We cycle along the promenade, passing Hastings landmarks: the pier which is locked, lonely and unsafe, and Marine Court - flats built in the thirties to represent the luxory of the Queen Mary liner.










































We pass rocks called Goat Ledge, and close to Bexhill, My Lord's Rock.


Pedalling feels harder than I expected. I'm not even carrying the weight of the tent as this is being delivered to Bexhill by Rita. With a following wind and a level surface I still don't have enough oxygen to speak. After small but quite steep section of the A259 where I have to get off and push, we arrive for a rest at the Beach Cafe and I realise the front brakes are locked onto one side of the tyre. Bernie adjusts them so after a drink we carry on around Galley Point along the top of the sea defence wall and onto the Bexhill pier, passing the Bexhill 100 Motor Club's vintage car exhibition on the way, with crowds cheering its organiser.
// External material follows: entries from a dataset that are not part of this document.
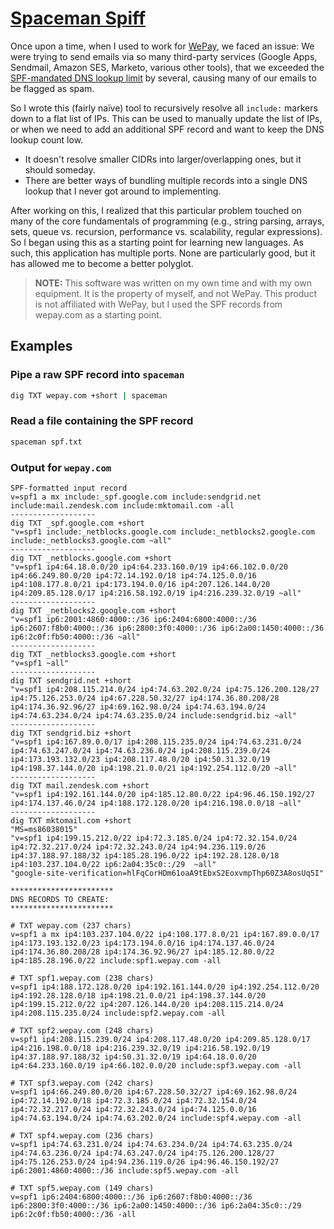 # [Spaceman Spiff](https://www.google.com/search?q=Spaceman%20Spiff)

Once upon a time, when I used to work for [WePay](https://wepay.com), we faced an issue: We were trying to send emails via so many third-party services (Google Apps, Sendmail, Amazon SES, Marketo, various other tools), that we exceeded the [SPF-mandated DNS lookup limit](https://sendgrid.com/docs/Classroom/Deliver/Sender_Authentication/spf_dont_exceed_ten_dns_lookups.html) by several, causing many of our emails to be flagged as spam.

So I wrote this (fairly naïve) tool to recursively resolve all `include:` markers down to a flat list of IPs. This can be used to manually update the list of IPs, or when we need to add an additional SPF record and want to keep the DNS lookup count low.

* It doesn't resolve smaller CIDRs into larger/overlapping ones, but it should someday.
* There are better ways of bundling multiple records into a single DNS lookup that I never got around to implementing.

After working on this, I realized that this particular problem touched on many of the core fundamentals of programming (e.g., string parsing, arrays, sets, queue vs. recursion, performance vs. scalability, regular expressions). So I began using this as a starting point for learning new languages. As such, this application has multiple ports. None are particularly good, but it has allowed me to become a better polyglot.

> **NOTE:** This software was written on my own time and with my own equipment. It is the property of myself, and not WePay. This product is not affiliated with WePay, but I used the SPF records from wepay.com as a starting point.

## Examples
### Pipe a raw SPF record into `spaceman`

```bash
dig TXT wepay.com +short | spaceman
```

### Read a file containing the SPF record

```bash
spaceman spf.txt
```

### Output for `wepay.com`
```
SPF-formatted input record
v=spf1 a mx include:_spf.google.com include:sendgrid.net include:mail.zendesk.com include:mktomail.com -all
-------------------
dig TXT _spf.google.com +short
"v=spf1 include:_netblocks.google.com include:_netblocks2.google.com include:_netblocks3.google.com ~all"
-------------------
dig TXT _netblocks.google.com +short
"v=spf1 ip4:64.18.0.0/20 ip4:64.233.160.0/19 ip4:66.102.0.0/20 ip4:66.249.80.0/20 ip4:72.14.192.0/18 ip4:74.125.0.0/16 ip4:108.177.8.0/21 ip4:173.194.0.0/16 ip4:207.126.144.0/20 ip4:209.85.128.0/17 ip4:216.58.192.0/19 ip4:216.239.32.0/19 ~all"
-------------------
dig TXT _netblocks2.google.com +short
"v=spf1 ip6:2001:4860:4000::/36 ip6:2404:6800:4000::/36 ip6:2607:f8b0:4000::/36 ip6:2800:3f0:4000::/36 ip6:2a00:1450:4000::/36 ip6:2c0f:fb50:4000::/36 ~all"
-------------------
dig TXT _netblocks3.google.com +short
"v=spf1 ~all"
-------------------
dig TXT sendgrid.net +short
"v=spf1 ip4:208.115.214.0/24 ip4:74.63.202.0/24 ip4:75.126.200.128/27 ip4:75.126.253.0/24 ip4:67.228.50.32/27 ip4:174.36.80.208/28 ip4:174.36.92.96/27 ip4:69.162.98.0/24 ip4:74.63.194.0/24 ip4:74.63.234.0/24 ip4:74.63.235.0/24 include:sendgrid.biz ~all"
-------------------
dig TXT sendgrid.biz +short
"v=spf1 ip4:167.89.0.0/17 ip4:208.115.235.0/24 ip4:74.63.231.0/24 ip4:74.63.247.0/24 ip4:74.63.236.0/24 ip4:208.115.239.0/24 ip4:173.193.132.0/23 ip4:208.117.48.0/20 ip4:50.31.32.0/19 ip4:198.37.144.0/20 ip4:198.21.0.0/21 ip4:192.254.112.0/20 ~all"
-------------------
dig TXT mail.zendesk.com +short
"v=spf1 ip4:192.161.144.0/20 ip4:185.12.80.0/22 ip4:96.46.150.192/27 ip4:174.137.46.0/24 ip4:188.172.128.0/20 ip4:216.198.0.0/18 ~all"
-------------------
dig TXT mktomail.com +short
"MS=ms86038015"
"v=spf1 ip4:199.15.212.0/22 ip4:72.3.185.0/24 ip4:72.32.154.0/24 ip4:72.32.217.0/24 ip4:72.32.243.0/24 ip4:94.236.119.0/26 ip4:37.188.97.188/32 ip4:185.28.196.0/22 ip4:192.28.128.0/18 ip4:103.237.104.0/22 ip6:2a04:35c0::/29  ~all"
"google-site-verification=hlFqCorHDm61oaA9tEbxS2EoxvmpThp60Z3A8osUq5I"

***********************
DNS RECORDS TO CREATE:
***********************

# TXT wepay.com (237 chars)
v=spf1 a mx ip4:103.237.104.0/22 ip4:108.177.8.0/21 ip4:167.89.0.0/17 ip4:173.193.132.0/23 ip4:173.194.0.0/16 ip4:174.137.46.0/24 ip4:174.36.80.208/28 ip4:174.36.92.96/27 ip4:185.12.80.0/22 ip4:185.28.196.0/22 include:spf1.wepay.com -all

# TXT spf1.wepay.com (238 chars)
v=spf1 ip4:188.172.128.0/20 ip4:192.161.144.0/20 ip4:192.254.112.0/20 ip4:192.28.128.0/18 ip4:198.21.0.0/21 ip4:198.37.144.0/20 ip4:199.15.212.0/22 ip4:207.126.144.0/20 ip4:208.115.214.0/24 ip4:208.115.235.0/24 include:spf2.wepay.com -all

# TXT spf2.wepay.com (248 chars)
v=spf1 ip4:208.115.239.0/24 ip4:208.117.48.0/20 ip4:209.85.128.0/17 ip4:216.198.0.0/18 ip4:216.239.32.0/19 ip4:216.58.192.0/19 ip4:37.188.97.188/32 ip4:50.31.32.0/19 ip4:64.18.0.0/20 ip4:64.233.160.0/19 ip4:66.102.0.0/20 include:spf3.wepay.com -all

# TXT spf3.wepay.com (242 chars)
v=spf1 ip4:66.249.80.0/20 ip4:67.228.50.32/27 ip4:69.162.98.0/24 ip4:72.14.192.0/18 ip4:72.3.185.0/24 ip4:72.32.154.0/24 ip4:72.32.217.0/24 ip4:72.32.243.0/24 ip4:74.125.0.0/16 ip4:74.63.194.0/24 ip4:74.63.202.0/24 include:spf4.wepay.com -all

# TXT spf4.wepay.com (236 chars)
v=spf1 ip4:74.63.231.0/24 ip4:74.63.234.0/24 ip4:74.63.235.0/24 ip4:74.63.236.0/24 ip4:74.63.247.0/24 ip4:75.126.200.128/27 ip4:75.126.253.0/24 ip4:94.236.119.0/26 ip4:96.46.150.192/27 ip6:2001:4860:4000::/36 include:spf5.wepay.com -all

# TXT spf5.wepay.com (149 chars)
v=spf1 ip6:2404:6800:4000::/36 ip6:2607:f8b0:4000::/36 ip6:2800:3f0:4000::/36 ip6:2a00:1450:4000::/36 ip6:2a04:35c0::/29 ip6:2c0f:fb50:4000::/36 -all
```
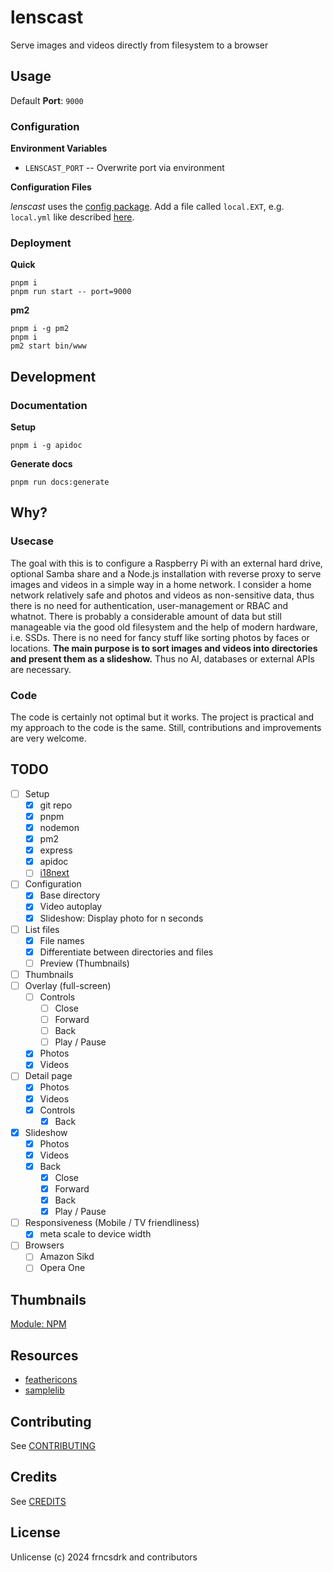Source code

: # lenscast

Serve images and videos directly from filesystem to a browser

## Usage

Default **Port**: `9000`

### Configuration

**Environment Variables**

- `LENSCAST_PORT` -- Overwrite port via environment

**Configuration Files**

*lenscast* uses the [config package]().
Add a file called `local.EXT`, e.g. `local.yml` like described [here](https://github.com/node-config/node-config/wiki/Configuration-Files).

### Deployment

**Quick**

```
pnpm i
pnpm run start -- port=9000
```

**pm2**

```
pnpm i -g pm2
pnpm i
pm2 start bin/www
```

## Development

### Documentation

**Setup**

```
pnpm i -g apidoc
```

**Generate docs**

```
pnpm run docs:generate
```

## Why?

### Usecase

The goal with this is to configure a Raspberry Pi with an external hard drive, optional Samba share and a Node.js installation
with reverse proxy to serve images and videos in a simple way in a home network.
I consider a home network relatively safe and photos and videos as non-sensitive data, thus there is no need for authentication,
user-management or RBAC and whatnot.
There is probably a considerable amount of data but still manageable via the good old filesystem and the help of modern hardware, i.e. SSDs.
There is no need for fancy stuff like sorting photos by faces or locations. **The main purpose is to sort images and videos into directories
and present them as a slideshow.** Thus no AI, databases or external APIs are necessary.

### Code

The code is certainly not optimal but it works. The project is practical and my approach to the code is the same. Still, contributions
and improvements are very welcome.

## TODO

- [ ] Setup
  - [x] git repo
  - [x] pnpm
  - [x] nodemon
  - [x] pm2
  - [x] express
  - [x] apidoc
  - [ ] [i18next](https://www.npmjs.com/package/i18next-http-middleware)
- [ ] Configuration
  - [x] Base directory
  - [x] Video autoplay
  - [x] Slideshow: Display photo for n seconds
- [ ] List files
  - [x] File names
  - [x] Differentiate between directories and files
  - [ ] Preview (Thumbnails)
- [ ] Thumbnails
- [ ] Overlay (full-screen)
  - [ ] Controls
    - [ ] Close
    - [ ] Forward
    - [ ] Back
    - [ ] Play / Pause
  - [x] Photos
  - [x] Videos
- [ ] Detail page
  - [x] Photos
  - [x] Videos
  - [x] Controls
    - [x] Back
- [x] Slideshow
  - [x] Photos
  - [x] Videos
  - [x] Back
    - [x] Close
    - [x] Forward
    - [x] Back
    - [x] Play / Pause
- [ ] Responsiveness (Mobile / TV friendliness)
  - [x] meta scale to device width
- [ ] Browsers
  - [ ] Amazon Sikd
  - [ ] Opera One

## Thumbnails

[Module: NPM](https://www.npmjs.com/package/image-thumbnail)

## Resources

- [feathericons](https://feathericons.com/)
- [samplelib](https://samplelib.com/)

## Contributing

See [CONTRIBUTING](https://github.com/frncsdrk/lenscast/blob/main/CONTRIBUTING.md)

## Credits

See [CREDITS](https://github.com/frncsdrk/lenscast/blob/main/CREDITS)

## License

Unlicense (c) 2024 frncsdrk and contributors
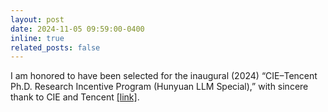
 ```yaml
---
layout: post
date: 2024-11-05 09:59:00-0400
inline: true
related_posts: false
---
```

I am honored to have been selected for the inaugural (2024) “CIE–Tencent Ph.D. Research Incentive Program (Hunyuan LLM Special),” with sincere thank to CIE and Tencent [[link]](https://www.cie.org.cn/list_43/13926.html).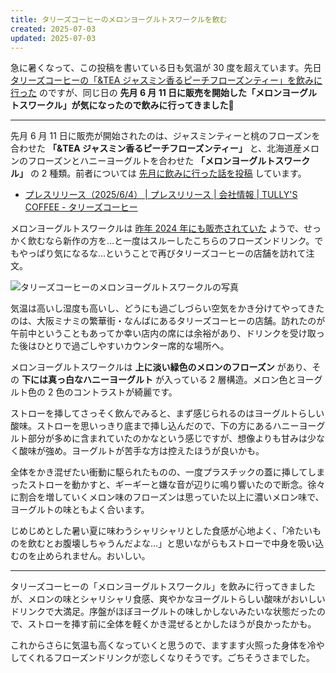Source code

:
 ```yaml
---
title: タリーズコーヒーのメロンヨーグルトスワークルを飲む
created: 2025-07-03
updated: 2025-07-03
---
```


急に暑くなって、この投稿を書いている日も気温が 30 度を超えています。先日 [タリーズコーヒーの「&TEA ジャスミン香るピーチフローズンティー」を飲みに行った](/blog/20250619/) のですが、同じ日の **先月 6 月 11 日に販売を開始した「メロンヨーグルトスワークル」が気になったので飲みに行ってきました🍈**

---

先月 6 月 11 日に販売が開始されたのは、ジャスミンティーと桃のフローズンを合わせた **「&TEA ジャスミン香るピーチフローズンティー」** と、北海道産メロンのフローズンとハニーヨーグルトを合わせた **「メロンヨーグルトスワークル」** の 2 種類。前者については [先月に飲みに行った話を投稿](/blog/20250619/) しています。

- [プレスリリース（2025/6/4） | プレスリリース | 会社情報 | TULLY'S COFFEE - タリーズコーヒー](https://www.tullys.co.jp/company/pressrelease/2025/06/2025_js_peach.html)

メロンヨーグルトスワークルは [昨年 2024 年にも販売されていた](https://www.tullys.co.jp/company/pressrelease/2024/06/2024_melon&yogurt_sw.html) ようで、せっかく飲むなら新作の方を…と一度はスルーしたこちらのフローズンドリンク。でもやっぱり気になるな…ということで再びタリーズコーヒーの店舗を訪れて注文。

![タリーズコーヒーのメロンヨーグルトスワークルの写真](4905d90c-15f7-49c3-57c4-1a47fa919700)

気温は高いし湿度も高いし、どうにも過ごしづらい空気をかき分けてやってきたのは、大阪ミナミの繁華街・なんばにあるタリーズコーヒーの店舗。訪れたのが午前中ということもあってか幸い店内の席には余裕があり、ドリンクを受け取った後はひとりで過ごしやすいカウンター席的な場所へ。

メロンヨーグルトスワークルは **上に淡い緑色のメロンのフローズン** があり、その **下には真っ白なハニーヨーグルト** が入っている 2 層構造。メロン色とヨーグルト色の 2 色のコントラストが綺麗です。

ストローを挿してさっそく飲んでみると、まず感じられるのはヨーグルトらしい酸味。ストローを思いっきり底まで挿し込んだので、下の方にあるハニーヨーグルト部分が多めに含まれていたのかなという感じですが、想像よりも甘みは少なく酸味が強め。ヨーグルトが苦手な方は控えたほうが良いかも。

全体をかき混ぜたい衝動に駆られたものの、一度プラスチックの蓋に挿してしまったストローを動かすと、ギーギーと嫌な音が辺りに鳴り響いたので断念。徐々に割合を増していくメロン味のフローズンは思っていた以上に濃いメロン味で、ヨーグルトの味ともよく合います。

じめじめとした暑い夏に味わうシャリシャリとした食感が心地よく、「冷たいものを飲むとお腹壊しちゃうんだよな…」と思いながらもストローで中身を吸い込むのを止められません。おいしい。

---

タリーズコーヒーの「メロンヨーグルトスワークル」を飲みに行ってきましたが、メロンの味とシャリシャリ食感、爽やかなヨーグルトらしい酸味がおいしいドリンクで大満足。序盤がほぼヨーグルトの味しかしないみたいな状態だったので、ストローを挿す前に全体を軽くかき混ぜるとかしたほうが良かったかも。

これからさらに気温も高くなっていくと思うので、ますます火照った身体を冷やしてくれるフローズンドリンクが恋しくなりそうです。ごちそうさまでした。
My companions recommend the Colonnades cafe below the de la Warr Pavilion as cheaper by far. And so it turns out to be. This part of Bexhill is alive with a delightful chaos of architectural styles, from the art deco of the Pavilion to nearby minarets influenced by the Maharajah of Cooch Behar at the turn of the last century.


















Sheena departs for a Hastings Area Archeological Research Group Roman dig she is expected at, while Bernie cycles on to visit his daughter-in-law who has a beach hut further on. When he returns he speaks of his father, a fireman who never smoked yet died from emphysema, at a time when there was little awareness of the pollutant nature of smoke and ash from fires.

Above the Colonnades is the de la Warr Pavilion where we meet Rosemary and Laurie who have driven out from East Kent.
















Laurie Duggan is an Australian poet whose work is grounded in his walks and other travels.

After dropping my bike and baggage with Mary, who I will stay with tomorrow night, we head back for Whitstable, listening to Edward Thomas' "Roads", and "The road not travelled" by Robert Frost on the radio.

There is a party at home in Whitstable that I don't want to miss at the new Salt Marsh restaurant (01227 272955), just opened by Tony Tarratts who also runs the "achingly rustic" cafe - a true community hub at the other end of our road.
















A big thank you to the Hastings Urban Bike people - Sheena, Bernie and Melanie, the rides co-ordinator - for supporting my first day's ride. I hope we meet again.